### Records to use

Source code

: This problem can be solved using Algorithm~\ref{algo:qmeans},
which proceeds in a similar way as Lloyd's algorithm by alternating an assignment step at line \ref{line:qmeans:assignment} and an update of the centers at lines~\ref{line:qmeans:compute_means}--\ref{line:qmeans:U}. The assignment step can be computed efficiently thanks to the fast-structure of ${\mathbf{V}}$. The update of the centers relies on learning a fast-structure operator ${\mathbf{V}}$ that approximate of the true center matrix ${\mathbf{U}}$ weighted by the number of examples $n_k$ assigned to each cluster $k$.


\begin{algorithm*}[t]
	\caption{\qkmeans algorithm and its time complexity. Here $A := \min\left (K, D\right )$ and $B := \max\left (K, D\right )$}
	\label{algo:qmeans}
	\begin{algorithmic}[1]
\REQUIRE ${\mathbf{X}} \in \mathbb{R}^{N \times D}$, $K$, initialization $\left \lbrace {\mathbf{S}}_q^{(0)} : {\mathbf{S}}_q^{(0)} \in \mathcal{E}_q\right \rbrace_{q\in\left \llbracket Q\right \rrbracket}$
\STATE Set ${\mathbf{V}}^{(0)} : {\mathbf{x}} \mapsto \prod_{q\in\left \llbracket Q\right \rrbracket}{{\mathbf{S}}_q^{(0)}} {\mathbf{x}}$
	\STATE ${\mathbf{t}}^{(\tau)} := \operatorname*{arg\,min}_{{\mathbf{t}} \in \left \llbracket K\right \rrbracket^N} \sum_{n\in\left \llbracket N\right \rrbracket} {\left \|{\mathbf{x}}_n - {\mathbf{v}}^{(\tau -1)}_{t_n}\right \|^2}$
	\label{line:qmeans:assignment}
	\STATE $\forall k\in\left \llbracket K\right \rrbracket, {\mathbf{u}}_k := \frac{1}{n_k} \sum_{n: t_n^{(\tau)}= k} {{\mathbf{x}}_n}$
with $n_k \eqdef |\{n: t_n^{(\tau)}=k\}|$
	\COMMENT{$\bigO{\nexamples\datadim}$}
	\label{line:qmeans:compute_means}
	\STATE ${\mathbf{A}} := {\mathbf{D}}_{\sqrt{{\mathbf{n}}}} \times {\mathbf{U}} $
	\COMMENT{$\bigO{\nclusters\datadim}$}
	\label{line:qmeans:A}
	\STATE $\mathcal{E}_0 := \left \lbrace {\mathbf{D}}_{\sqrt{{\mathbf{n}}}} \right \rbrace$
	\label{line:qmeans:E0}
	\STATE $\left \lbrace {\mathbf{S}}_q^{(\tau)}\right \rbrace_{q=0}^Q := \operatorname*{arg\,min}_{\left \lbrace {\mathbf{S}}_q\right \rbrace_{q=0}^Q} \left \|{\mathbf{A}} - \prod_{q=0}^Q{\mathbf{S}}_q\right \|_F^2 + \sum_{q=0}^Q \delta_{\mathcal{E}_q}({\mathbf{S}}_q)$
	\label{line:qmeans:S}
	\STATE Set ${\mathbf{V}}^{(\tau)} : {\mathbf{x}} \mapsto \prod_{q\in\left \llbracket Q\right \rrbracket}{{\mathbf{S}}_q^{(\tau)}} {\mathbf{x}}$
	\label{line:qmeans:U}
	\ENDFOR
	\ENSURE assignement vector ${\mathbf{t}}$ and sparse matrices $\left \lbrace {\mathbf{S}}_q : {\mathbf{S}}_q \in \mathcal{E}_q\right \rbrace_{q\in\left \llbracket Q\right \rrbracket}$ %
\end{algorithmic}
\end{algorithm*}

### Your goal
Retype the listing above in full, exactly as it stands.

### Solution
Source code

: This problem can be solved using Algorithm~\ref{algo:qmeans},
which proceeds in a similar way as Lloyd's algorithm by alternating an assignment step at line \ref{line:qmeans:assignment} and an update of the centers at lines~\ref{line:qmeans:compute_means}--\ref{line:qmeans:U}. The assignment step can be computed efficiently thanks to the fast-structure of ${\mathbf{V}}$. The update of the centers relies on learning a fast-structure operator ${\mathbf{V}}$ that approximate of the true center matrix ${\mathbf{U}}$ weighted by the number of examples $n_k$ assigned to each cluster $k$.


\begin{algorithm*}[t]
	\caption{\qkmeans algorithm and its time complexity. Here $A := \min\left (K, D\right )$ and $B := \max\left (K, D\right )$}
	\label{algo:qmeans}
	\begin{algorithmic}[1]
\REQUIRE ${\mathbf{X}} \in \mathbb{R}^{N \times D}$, $K$, initialization $\left \lbrace {\mathbf{S}}_q^{(0)} : {\mathbf{S}}_q^{(0)} \in \mathcal{E}_q\right \rbrace_{q\in\left \llbracket Q\right \rrbracket}$
\STATE Set ${\mathbf{V}}^{(0)} : {\mathbf{x}} \mapsto \prod_{q\in\left \llbracket Q\right \rrbracket}{{\mathbf{S}}_q^{(0)}} {\mathbf{x}}$
	\STATE ${\mathbf{t}}^{(\tau)} := \operatorname*{arg\,min}_{{\mathbf{t}} \in \left \llbracket K\right \rrbracket^N} \sum_{n\in\left \llbracket N\right \rrbracket} {\left \|{\mathbf{x}}_n - {\mathbf{v}}^{(\tau -1)}_{t_n}\right \|^2}$
	\label{line:qmeans:assignment}
	\STATE $\forall k\in\left \llbracket K\right \rrbracket, {\mathbf{u}}_k := \frac{1}{n_k} \sum_{n: t_n^{(\tau)}= k} {{\mathbf{x}}_n}$
with $n_k \eqdef |\{n: t_n^{(\tau)}=k\}|$
	\COMMENT{$\bigO{\nexamples\datadim}$}
	\label{line:qmeans:compute_means}
	\STATE ${\mathbf{A}} := {\mathbf{D}}_{\sqrt{{\mathbf{n}}}} \times {\mathbf{U}} $
	\COMMENT{$\bigO{\nclusters\datadim}$}
	\label{line:qmeans:A}
	\STATE $\mathcal{E}_0 := \left \lbrace {\mathbf{D}}_{\sqrt{{\mathbf{n}}}} \right \rbrace$
	\label{line:qmeans:E0}
	\STATE $\left \lbrace {\mathbf{S}}_q^{(\tau)}\right \rbrace_{q=0}^Q := \operatorname*{arg\,min}_{\left \lbrace {\mathbf{S}}_q\right \rbrace_{q=0}^Q} \left \|{\mathbf{A}} - \prod_{q=0}^Q{\mathbf{S}}_q\right \|_F^2 + \sum_{q=0}^Q \delta_{\mathcal{E}_q}({\mathbf{S}}_q)$
	\label{line:qmeans:S}
	\STATE Set ${\mathbf{V}}^{(\tau)} : {\mathbf{x}} \mapsto \prod_{q\in\left \llbracket Q\right \rrbracket}{{\mathbf{S}}_q^{(\tau)}} {\mathbf{x}}$
	\label{line:qmeans:U}
	\ENDFOR
	\ENSURE assignement vector ${\mathbf{t}}$ and sparse matrices $\left \lbrace {\mathbf{S}}_q : {\mathbf{S}}_q \in \mathcal{E}_q\right \rbrace_{q\in\left \llbracket Q\right \rrbracket}$ %
\end{algorithmic}
\end{algorithm*}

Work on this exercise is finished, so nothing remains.